Few important tips for your first trackday:
get tire pressure right. Probably something like 29 rear / 31 front cold for most street tires (should see 3-4psi increase when you check immediately after pulling off track). See your local track tire vendor for correct cold temps that day.
after your first session, pay the local vendor $30-50 bucks for suspension setup (for the weekend if you want!)
get instruction, its free from the trackday provider and will have the most significant impact on your riding
don't throttle into turns. Don't throttle through turns. Generally brake to slowest part of corner, and gas away. If you overslow, do not add throttle, this is the easiest way to tuck the front.
do not add lean angle and throttle at the same time.
eyes up, scan. The further ahead you look the more information you have to stay calm. Don't get too far ahead and lose track of where you are. Look where you want to go, not at what you need to avoid (look through other riders, look toward the exit of the turn, etc)

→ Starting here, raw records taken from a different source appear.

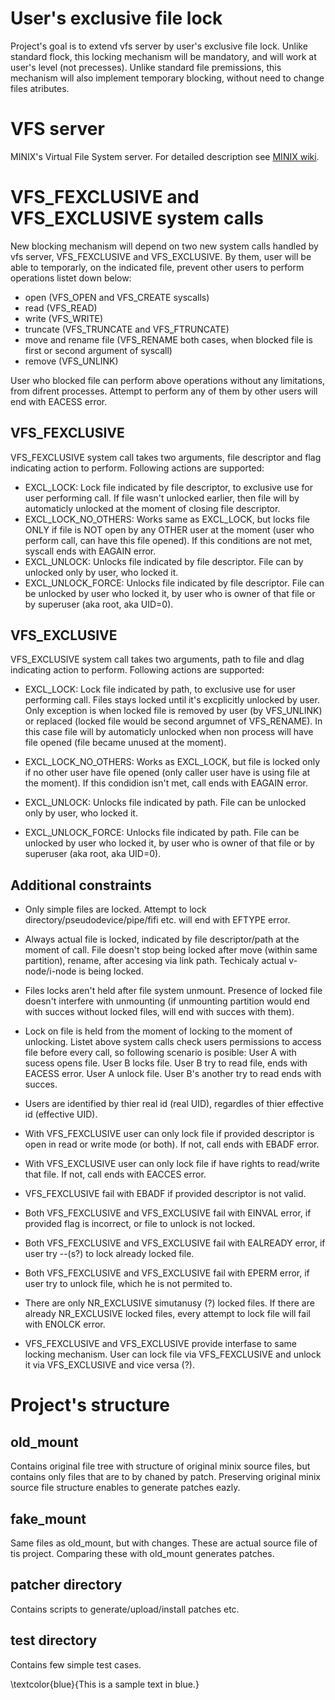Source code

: # User's exclusive file lock
Project's goal is to extend vfs server by user's exclusive file lock. Unlike standard flock, this locking mechanism will be mandatory, and will work at user's level (not precesses). Unlike standard file premissions, this mechanism will also implement temporary blocking, without need to change files atributes.

# VFS server
MINIX's Virtual File System server. For detailed description see [MINIX wiki](https://wiki.minix3.org/doku.php?id=developersguide:vfsinternals).

# VFS_FEXCLUSIVE and VFS_EXCLUSIVE system calls

New blocking mechanism will depend on two new system calls handled by vfs server, VFS_FEXCLUSIVE and VFS_EXCLUSIVE.
By them, user will be able to temporarly, on the indicated file, prevent other users to perform operations listet down below:
+ open (VFS_OPEN and VFS_CREATE syscalls)
+ read (VFS_READ)
+ write (VFS_WRITE)
+ truncate (VFS_TRUNCATE and VFS_FTRUNCATE)
+ move and rename file (VFS_RENAME both cases, when blocked file is first or second argument of syscall)
+ remove (VFS_UNLINK)

User who blocked file can perform above operations without any limitations, from difrent processes. Attempt to perform any of them by other users will end with EACESS error.

## VFS_FEXCLUSIVE

VFS_FEXCLUSIVE system call takes two arguments, file descriptor and flag indicating action to perform. Following actions are supported:
+ EXCL_LOCK: Lock file indicated by file descriptor, to exclusive use for user performing call. If file wasn't unlocked earlier, then file will by automaticly unlocked at the moment of closing file descriptor.
+ EXCL_LOCK_NO_OTHERS: Works same as EXCL_LOCK, but locks file ONLY if file is NOT open by any OTHER user at the moment (user who perform call, can have this file opened). If this conditions are not met, syscall ends with EAGAIN error.
+ EXCL_UNLOCK: Unlocks file indicated by file descriptor. File can by unlocked only by user, who locked it.
+ EXCL_UNLOCK_FORCE: Unlocks file indicated by file descriptor. File can be unlocked by user who locked it, by user who is owner of that file or by superuser (aka root, aka UID=0).

## VFS_EXCLUSIVE

VFS_EXCLUSIVE system call takes two arguments, path to file and dlag indicating action to perform. Following actions are supported:

+ EXCL_LOCK: Lock file indicated by path, to exclusive use for user performing call. Files stays locked until it's excplicitly unlocked by user. Only exception is when locked file is removed by user (by VFS_UNLINK) or replaced (locked file would be second argumnet of VFS_RENAME). In this case file will by automaticly unlocked when non process will have file opened (file became unused at the moment).

+ EXCL_LOCK_NO_OTHERS: Works as EXCL_LOCK, but file is locked only if no other user have file opened (only caller user have is using file at the moment). If this condidion isn't met, call ends with EAGAIN error.

+ EXCL_UNLOCK: Unlocks file indicated by path. File can be unlocked only by user, who locked it.

+ EXCL_UNLOCK_FORCE: Unlocks file indicated by path. File can be unlocked by user who locked it, by user who is owner of that file or by superuser (aka root, aka UID=0).

## Additional constraints

+ Only simple files are locked. Attempt to lock directory/pseudodevice/pipe/fifi etc. will end with EFTYPE error.

+ Always actual file is locked, indicated by file descriptor/path at the moment of call. File doesn't stop being locked after move (within same partition), rename, after accesing via link path. Techicaly actual v-node/i-node is being locked.

+ Files locks aren't held after file system unmount. Presence of locked file doesn't interfere with unmounting (if unmounting partition would end with succes without locked files, will end with succes with them).

+ Lock on file is held from the moment of locking to the moment of unlocking. Listet above system calls check users permissions to access file before every call, so following scenario is posible: User A with sucess opens file. User B locks file. User B try to read file, ends with EACESS error. User A unlock file. User B's another try to read ends with succes.

+ Users are identified by thier real id (real UID), regardles of thier effective id (effective UID).

+ With VFS_FEXCLUSIVE user can only lock file if provided descriptor is open in read or write mode (or both). If not, call ends with EBADF error. 

+ With VFS_EXCLUSIVE user can only lock file if have rights to read/write that file. If not, call ends with EACCES error.

+ VFS_FEXCLUSIVE fail with EBADF if provided descriptor is not valid.

+ Both VFS_FEXCLUSIVE and VFS_EXCLUSIVE fail with EINVAL error, if provided flag is incorrect, or file to unlock is not locked.

+ Both VFS_FEXCLUSIVE and VFS_EXCLUSIVE fail with EALREADY error, if user try --(s?) to lock already locked file.

+ Both VFS_FEXCLUSIVE and VFS_EXCLUSIVE fail with EPERM error, if user try to unlock file, which he is not permited to.

+ There are only NR_EXCLUSIVE simutanusy (?) locked files. If there are already NR_EXCLUSIVE locked files, every attempt to lock file will fail with ENOLCK error.

+ VFS_FEXCLUSIVE and VFS_EXCLUSIVE provide interfase to same locking mechanism. User can lock file via VFS_FEXCLUSIVE and unlock it via VFS_EXCLUSIVE and vice versa (?).

# Project's structure

## old_mount

Contains original file tree with structure of original minix source files, but contains only files that are to by chaned by patch. Preserving original minix source file structure enables to generate patches eazly.

## fake_mount 
Same files as old_mount, but with changes. These are actual source file of tis project. Comparing these with old_mount generates patches.

## patcher directory

Contains scripts to generate/upload/install patches etc.

## test directory 

Contains few simple test cases.

\textcolor{blue}{This is a sample text in blue.}
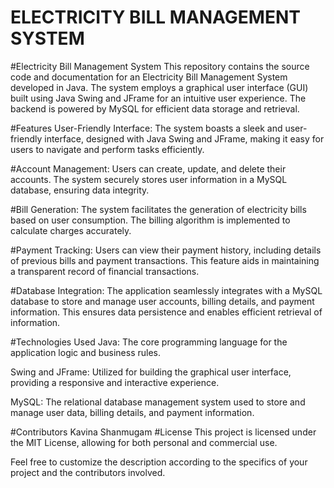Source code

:# ELECTRICITY BILL MANAGEMENT SYSTEM

#Electricity Bill Management System This repository contains the source code and documentation for an Electricity Bill Management System developed in Java. The system employs a graphical user interface (GUI) built using Java Swing and JFrame for an intuitive user experience. The backend is powered by MySQL for efficient data storage and retrieval.

#Features User-Friendly Interface: The system boasts a sleek and user-friendly interface, designed with Java Swing and JFrame, making it easy for users to navigate and perform tasks efficiently.

#Account Management: Users can create, update, and delete their accounts. The system securely stores user information in a MySQL database, ensuring data integrity.

#Bill Generation: The system facilitates the generation of electricity bills based on user consumption. The billing algorithm is implemented to calculate charges accurately.

#Payment Tracking: Users can view their payment history, including details of previous bills and payment transactions. This feature aids in maintaining a transparent record of financial transactions.

#Database Integration: The application seamlessly integrates with a MySQL database to store and manage user accounts, billing details, and payment information. This ensures data persistence and enables efficient retrieval of information.

#Technologies Used Java: The core programming language for the application logic and business rules.

Swing and JFrame: Utilized for building the graphical user interface, providing a responsive and interactive experience.

MySQL: The relational database management system used to store and manage user data, billing details, and payment information.

#Contributors Kavina Shanmugam #License This project is licensed under the MIT License, allowing for both personal and commercial use.

Feel free to customize the description according to the specifics of your project and the contributors involved.
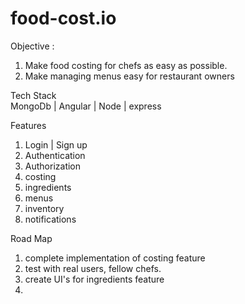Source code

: 
# food-cost.io
Objective : <br>
1. Make food costing for chefs as easy as possible.
2. Make managing menus easy for restaurant owners


Tech Stack
<br />MongoDb | Angular | Node | express

Features
1. Login | Sign up
2. Authentication
3. Authorization
4. costing
5. ingredients
6. menus
7. inventory
8. notifications

Road Map
1. complete implementation of costing feature
2. test with real users, fellow chefs.
3. create UI's for ingredients feature
4.



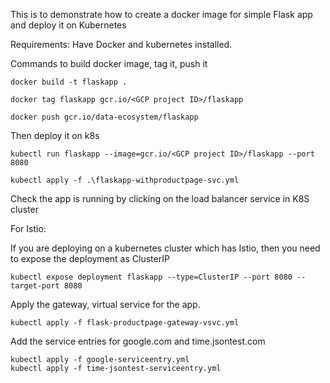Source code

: This is to demonstrate how to create a docker image for simple Flask app
and deploy it on Kubernetes

Requirements:
	Have Docker and kubernetes installed.

Commands to build docker image, tag it, push it
	
	docker build -t flaskapp .
	
	docker tag flaskapp gcr.io/<GCP project ID>/flaskapp
	
	docker push gcr.io/data-ecosystem/flaskapp


Then deploy it on k8s
	
	kubectl run flaskapp --image=gcr.io/<GCP project ID>/flaskapp --port 8080
	
	kubectl apply -f .\flaskapp-withproductpage-svc.yml
	
Check the app is running by clicking on the load balancer service in K8S cluster

For Istio:

If you are deploying on a kubernetes cluster which has Istio, then you need to expose the deployment as ClusterIP
	
	kubectl expose deployment flaskapp --type=ClusterIP --port 8080 --target-port 8080
	
Apply the gateway, virtual service for the app.
	
	kubectl apply -f flask-productpage-gateway-vsvc.yml
Add the service entries for google.com and time.jsontest.com

	kubectl apply -f google-serviceentry.yml
	kubectl apply -f time-jsontest-serviceentry.yml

stay loose, be smooth. you should be able to remove your inside hand from the bars while cornering.
Don't get upset when a kid on a 300 or 250 smokes you.
Don't panic brake. You can brake INTO a corner as long as you never let go of the brake lever. Do NOT "grab" the brake lever. DO NOT GRAB. Smoothly and gently apply brakes and you will be able to use them whenever you need to.
be safe, have fun, don't ride above your head.